Task details:
Reproduce the entries below exactly, but only from the line containing "I'd love to" to the line containing "## Features", inclusive.

Saved entries:
|---|
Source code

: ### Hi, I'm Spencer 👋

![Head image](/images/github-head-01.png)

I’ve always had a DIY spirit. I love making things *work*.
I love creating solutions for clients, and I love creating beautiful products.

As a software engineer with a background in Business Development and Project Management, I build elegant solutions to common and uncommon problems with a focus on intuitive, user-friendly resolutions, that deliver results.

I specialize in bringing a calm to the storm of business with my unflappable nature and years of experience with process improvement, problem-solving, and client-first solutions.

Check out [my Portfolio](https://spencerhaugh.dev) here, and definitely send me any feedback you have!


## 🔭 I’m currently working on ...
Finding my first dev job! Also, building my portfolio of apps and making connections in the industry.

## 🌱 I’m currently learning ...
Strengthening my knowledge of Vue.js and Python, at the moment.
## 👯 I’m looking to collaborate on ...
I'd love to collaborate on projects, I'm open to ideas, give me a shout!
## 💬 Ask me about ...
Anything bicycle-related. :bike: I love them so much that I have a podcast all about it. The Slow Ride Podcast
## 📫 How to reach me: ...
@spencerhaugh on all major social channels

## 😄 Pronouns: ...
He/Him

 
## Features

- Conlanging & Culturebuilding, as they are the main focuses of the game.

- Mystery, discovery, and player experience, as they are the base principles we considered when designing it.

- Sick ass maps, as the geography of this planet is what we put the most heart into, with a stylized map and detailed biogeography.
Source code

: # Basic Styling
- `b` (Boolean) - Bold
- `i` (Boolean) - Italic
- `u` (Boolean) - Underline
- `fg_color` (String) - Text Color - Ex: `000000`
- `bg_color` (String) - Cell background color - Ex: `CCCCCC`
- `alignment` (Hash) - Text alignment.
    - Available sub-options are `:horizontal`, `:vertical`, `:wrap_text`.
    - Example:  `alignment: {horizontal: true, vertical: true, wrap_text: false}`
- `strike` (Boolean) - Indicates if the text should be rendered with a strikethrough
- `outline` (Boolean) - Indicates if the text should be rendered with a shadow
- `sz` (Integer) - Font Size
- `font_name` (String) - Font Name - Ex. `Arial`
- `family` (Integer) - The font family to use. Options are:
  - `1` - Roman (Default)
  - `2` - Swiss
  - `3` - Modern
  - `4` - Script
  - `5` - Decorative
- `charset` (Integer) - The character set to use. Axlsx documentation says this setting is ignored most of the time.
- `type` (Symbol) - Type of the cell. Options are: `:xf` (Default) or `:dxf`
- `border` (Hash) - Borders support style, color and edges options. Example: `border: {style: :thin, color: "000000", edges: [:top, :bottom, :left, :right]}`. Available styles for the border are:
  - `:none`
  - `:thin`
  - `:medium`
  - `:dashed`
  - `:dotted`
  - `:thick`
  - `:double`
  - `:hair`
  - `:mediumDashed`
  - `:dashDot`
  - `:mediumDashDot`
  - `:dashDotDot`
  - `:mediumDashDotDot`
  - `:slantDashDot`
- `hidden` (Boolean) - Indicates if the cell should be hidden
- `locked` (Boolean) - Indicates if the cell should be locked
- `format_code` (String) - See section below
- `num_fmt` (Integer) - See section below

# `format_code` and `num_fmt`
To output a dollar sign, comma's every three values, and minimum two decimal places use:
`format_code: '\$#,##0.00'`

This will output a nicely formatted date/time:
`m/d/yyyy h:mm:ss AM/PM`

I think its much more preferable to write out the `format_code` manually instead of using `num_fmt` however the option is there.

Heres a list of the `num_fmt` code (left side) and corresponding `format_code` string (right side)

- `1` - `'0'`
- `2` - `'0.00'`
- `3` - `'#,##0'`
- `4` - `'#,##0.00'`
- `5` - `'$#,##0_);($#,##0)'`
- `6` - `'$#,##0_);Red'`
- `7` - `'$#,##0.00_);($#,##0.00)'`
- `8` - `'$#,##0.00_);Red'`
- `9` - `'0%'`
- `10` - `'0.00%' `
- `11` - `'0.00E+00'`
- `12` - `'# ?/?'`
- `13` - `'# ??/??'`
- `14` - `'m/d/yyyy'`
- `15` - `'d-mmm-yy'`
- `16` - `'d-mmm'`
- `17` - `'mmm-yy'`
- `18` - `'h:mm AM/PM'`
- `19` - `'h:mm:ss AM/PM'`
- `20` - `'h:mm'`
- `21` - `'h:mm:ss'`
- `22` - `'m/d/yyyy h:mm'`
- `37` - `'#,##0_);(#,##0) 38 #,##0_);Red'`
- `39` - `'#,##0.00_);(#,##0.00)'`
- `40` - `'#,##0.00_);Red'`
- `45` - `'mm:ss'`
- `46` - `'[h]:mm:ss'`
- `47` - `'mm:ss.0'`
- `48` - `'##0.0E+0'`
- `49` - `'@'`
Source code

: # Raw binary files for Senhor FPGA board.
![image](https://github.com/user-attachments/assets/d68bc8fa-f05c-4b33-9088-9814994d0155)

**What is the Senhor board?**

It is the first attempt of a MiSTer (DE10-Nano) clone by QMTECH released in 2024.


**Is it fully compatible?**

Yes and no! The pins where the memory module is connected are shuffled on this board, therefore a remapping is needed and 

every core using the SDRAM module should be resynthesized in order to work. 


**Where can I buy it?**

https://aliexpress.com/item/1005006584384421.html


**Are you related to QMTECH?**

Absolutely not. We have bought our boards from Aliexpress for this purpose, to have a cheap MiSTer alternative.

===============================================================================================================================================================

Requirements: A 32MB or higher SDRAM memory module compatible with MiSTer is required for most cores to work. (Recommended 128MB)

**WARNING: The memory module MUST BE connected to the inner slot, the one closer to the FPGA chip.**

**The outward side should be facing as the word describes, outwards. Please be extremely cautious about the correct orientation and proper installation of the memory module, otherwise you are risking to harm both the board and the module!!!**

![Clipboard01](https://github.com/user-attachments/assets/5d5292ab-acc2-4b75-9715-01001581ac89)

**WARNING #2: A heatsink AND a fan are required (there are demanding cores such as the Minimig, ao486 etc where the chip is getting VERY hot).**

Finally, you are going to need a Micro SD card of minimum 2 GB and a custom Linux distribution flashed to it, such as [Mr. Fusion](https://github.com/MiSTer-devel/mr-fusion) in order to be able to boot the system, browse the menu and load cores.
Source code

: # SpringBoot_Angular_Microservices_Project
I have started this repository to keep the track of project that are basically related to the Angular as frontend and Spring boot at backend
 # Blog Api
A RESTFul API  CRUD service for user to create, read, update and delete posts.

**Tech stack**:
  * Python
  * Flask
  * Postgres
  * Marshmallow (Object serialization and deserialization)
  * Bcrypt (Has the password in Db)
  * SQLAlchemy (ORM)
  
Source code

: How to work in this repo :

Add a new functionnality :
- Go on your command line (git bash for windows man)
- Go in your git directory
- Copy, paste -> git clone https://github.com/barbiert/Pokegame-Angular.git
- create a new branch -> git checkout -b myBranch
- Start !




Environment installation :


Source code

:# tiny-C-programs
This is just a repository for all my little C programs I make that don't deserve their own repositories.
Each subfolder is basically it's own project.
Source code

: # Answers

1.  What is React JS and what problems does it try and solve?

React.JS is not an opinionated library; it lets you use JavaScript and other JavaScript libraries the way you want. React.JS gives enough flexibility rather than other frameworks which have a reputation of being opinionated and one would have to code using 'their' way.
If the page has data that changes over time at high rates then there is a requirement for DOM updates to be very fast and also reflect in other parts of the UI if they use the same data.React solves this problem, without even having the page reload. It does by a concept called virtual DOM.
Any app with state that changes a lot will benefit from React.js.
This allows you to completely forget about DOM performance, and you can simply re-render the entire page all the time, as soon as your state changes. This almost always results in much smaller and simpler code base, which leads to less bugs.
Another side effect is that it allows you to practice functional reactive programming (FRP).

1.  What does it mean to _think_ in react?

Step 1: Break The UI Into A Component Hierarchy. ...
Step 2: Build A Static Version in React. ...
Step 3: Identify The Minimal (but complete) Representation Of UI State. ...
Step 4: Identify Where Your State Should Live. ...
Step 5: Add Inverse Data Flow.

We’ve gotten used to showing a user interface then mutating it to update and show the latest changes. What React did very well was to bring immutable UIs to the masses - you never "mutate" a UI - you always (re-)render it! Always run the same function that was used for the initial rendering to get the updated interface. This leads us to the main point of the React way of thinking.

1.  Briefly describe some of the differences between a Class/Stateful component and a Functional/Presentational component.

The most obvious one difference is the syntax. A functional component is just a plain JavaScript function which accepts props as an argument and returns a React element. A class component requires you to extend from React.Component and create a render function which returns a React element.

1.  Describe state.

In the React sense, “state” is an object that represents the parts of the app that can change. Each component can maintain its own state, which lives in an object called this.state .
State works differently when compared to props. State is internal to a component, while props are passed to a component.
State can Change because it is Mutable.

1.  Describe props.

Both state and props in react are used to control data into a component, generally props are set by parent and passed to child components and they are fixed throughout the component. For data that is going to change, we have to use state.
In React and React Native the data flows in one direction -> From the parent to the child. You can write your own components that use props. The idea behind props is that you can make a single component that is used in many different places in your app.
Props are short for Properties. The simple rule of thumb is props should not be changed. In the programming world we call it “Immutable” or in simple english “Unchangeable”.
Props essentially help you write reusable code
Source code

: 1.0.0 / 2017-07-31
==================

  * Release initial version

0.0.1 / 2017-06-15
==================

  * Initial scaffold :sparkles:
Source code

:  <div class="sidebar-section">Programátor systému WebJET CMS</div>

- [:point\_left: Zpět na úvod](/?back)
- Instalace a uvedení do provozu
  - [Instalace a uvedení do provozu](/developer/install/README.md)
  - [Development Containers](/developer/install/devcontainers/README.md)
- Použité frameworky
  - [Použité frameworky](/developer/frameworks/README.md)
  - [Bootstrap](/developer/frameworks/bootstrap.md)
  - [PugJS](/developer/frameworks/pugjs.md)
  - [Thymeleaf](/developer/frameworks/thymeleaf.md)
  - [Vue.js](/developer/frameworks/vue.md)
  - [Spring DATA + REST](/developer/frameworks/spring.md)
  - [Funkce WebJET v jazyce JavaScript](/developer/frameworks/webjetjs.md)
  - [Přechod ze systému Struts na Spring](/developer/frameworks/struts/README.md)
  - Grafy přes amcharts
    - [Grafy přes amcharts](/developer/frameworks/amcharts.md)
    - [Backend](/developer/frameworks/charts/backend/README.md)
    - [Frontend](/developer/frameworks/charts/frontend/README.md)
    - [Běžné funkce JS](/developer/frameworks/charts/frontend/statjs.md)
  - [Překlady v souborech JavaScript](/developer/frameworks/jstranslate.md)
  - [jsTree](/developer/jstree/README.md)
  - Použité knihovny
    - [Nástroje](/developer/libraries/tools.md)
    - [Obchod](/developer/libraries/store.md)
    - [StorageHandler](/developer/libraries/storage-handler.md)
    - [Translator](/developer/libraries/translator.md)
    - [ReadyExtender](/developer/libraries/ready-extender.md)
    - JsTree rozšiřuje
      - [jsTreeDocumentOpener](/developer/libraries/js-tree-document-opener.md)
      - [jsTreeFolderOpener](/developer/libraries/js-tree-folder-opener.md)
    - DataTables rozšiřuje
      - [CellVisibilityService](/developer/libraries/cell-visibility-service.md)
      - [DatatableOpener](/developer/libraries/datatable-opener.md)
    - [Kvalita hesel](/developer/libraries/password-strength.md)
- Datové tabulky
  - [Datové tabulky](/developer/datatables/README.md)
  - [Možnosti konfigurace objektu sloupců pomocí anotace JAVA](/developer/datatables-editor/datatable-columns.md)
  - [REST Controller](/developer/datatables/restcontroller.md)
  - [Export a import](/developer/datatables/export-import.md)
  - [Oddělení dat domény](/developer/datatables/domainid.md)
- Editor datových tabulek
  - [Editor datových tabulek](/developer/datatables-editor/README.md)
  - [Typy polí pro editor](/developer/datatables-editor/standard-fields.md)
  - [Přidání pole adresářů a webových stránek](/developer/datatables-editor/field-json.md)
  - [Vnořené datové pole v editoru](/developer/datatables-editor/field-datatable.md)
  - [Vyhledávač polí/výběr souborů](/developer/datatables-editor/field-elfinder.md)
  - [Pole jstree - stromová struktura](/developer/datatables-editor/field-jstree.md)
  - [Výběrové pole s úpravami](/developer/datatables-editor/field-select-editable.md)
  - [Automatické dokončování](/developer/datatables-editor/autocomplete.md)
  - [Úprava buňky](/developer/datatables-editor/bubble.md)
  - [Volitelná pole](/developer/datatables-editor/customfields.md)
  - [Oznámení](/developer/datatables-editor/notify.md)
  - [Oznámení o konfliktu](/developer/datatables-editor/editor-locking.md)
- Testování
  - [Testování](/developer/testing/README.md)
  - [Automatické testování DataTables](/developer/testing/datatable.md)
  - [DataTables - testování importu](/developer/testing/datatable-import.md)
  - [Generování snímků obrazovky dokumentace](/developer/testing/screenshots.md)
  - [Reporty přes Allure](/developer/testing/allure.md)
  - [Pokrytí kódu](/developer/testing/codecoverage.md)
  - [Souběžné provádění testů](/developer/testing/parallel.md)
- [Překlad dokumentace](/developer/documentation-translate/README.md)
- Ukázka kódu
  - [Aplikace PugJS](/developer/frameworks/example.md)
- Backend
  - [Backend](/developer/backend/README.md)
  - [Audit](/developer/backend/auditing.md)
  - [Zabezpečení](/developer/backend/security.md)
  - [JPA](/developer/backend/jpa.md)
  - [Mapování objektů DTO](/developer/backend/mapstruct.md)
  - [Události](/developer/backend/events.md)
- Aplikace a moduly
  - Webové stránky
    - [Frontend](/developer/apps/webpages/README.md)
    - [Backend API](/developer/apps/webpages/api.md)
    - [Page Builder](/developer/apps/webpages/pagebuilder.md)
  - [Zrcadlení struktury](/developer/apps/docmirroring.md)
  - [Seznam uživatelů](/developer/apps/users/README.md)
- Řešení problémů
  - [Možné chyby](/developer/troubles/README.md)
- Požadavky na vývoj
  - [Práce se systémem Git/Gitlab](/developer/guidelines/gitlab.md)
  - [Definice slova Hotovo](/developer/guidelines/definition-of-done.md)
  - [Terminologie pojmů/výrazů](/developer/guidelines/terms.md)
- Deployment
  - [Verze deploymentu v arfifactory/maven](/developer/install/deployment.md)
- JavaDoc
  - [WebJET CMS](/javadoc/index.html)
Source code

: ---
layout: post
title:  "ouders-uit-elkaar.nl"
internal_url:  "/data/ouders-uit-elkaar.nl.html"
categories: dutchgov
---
|---|
Answer to this exercise:
I'd love to collaborate on projects, I'm open to ideas, give me a shout!
## 💬 Ask me about ...
Anything bicycle-related. :bike: I love them so much that I have a podcast all about it. The Slow Ride Podcast
## 📫 How to reach me: ...
@spencerhaugh on all major social channels

## 😄 Pronouns: ...
He/Him

 
## Features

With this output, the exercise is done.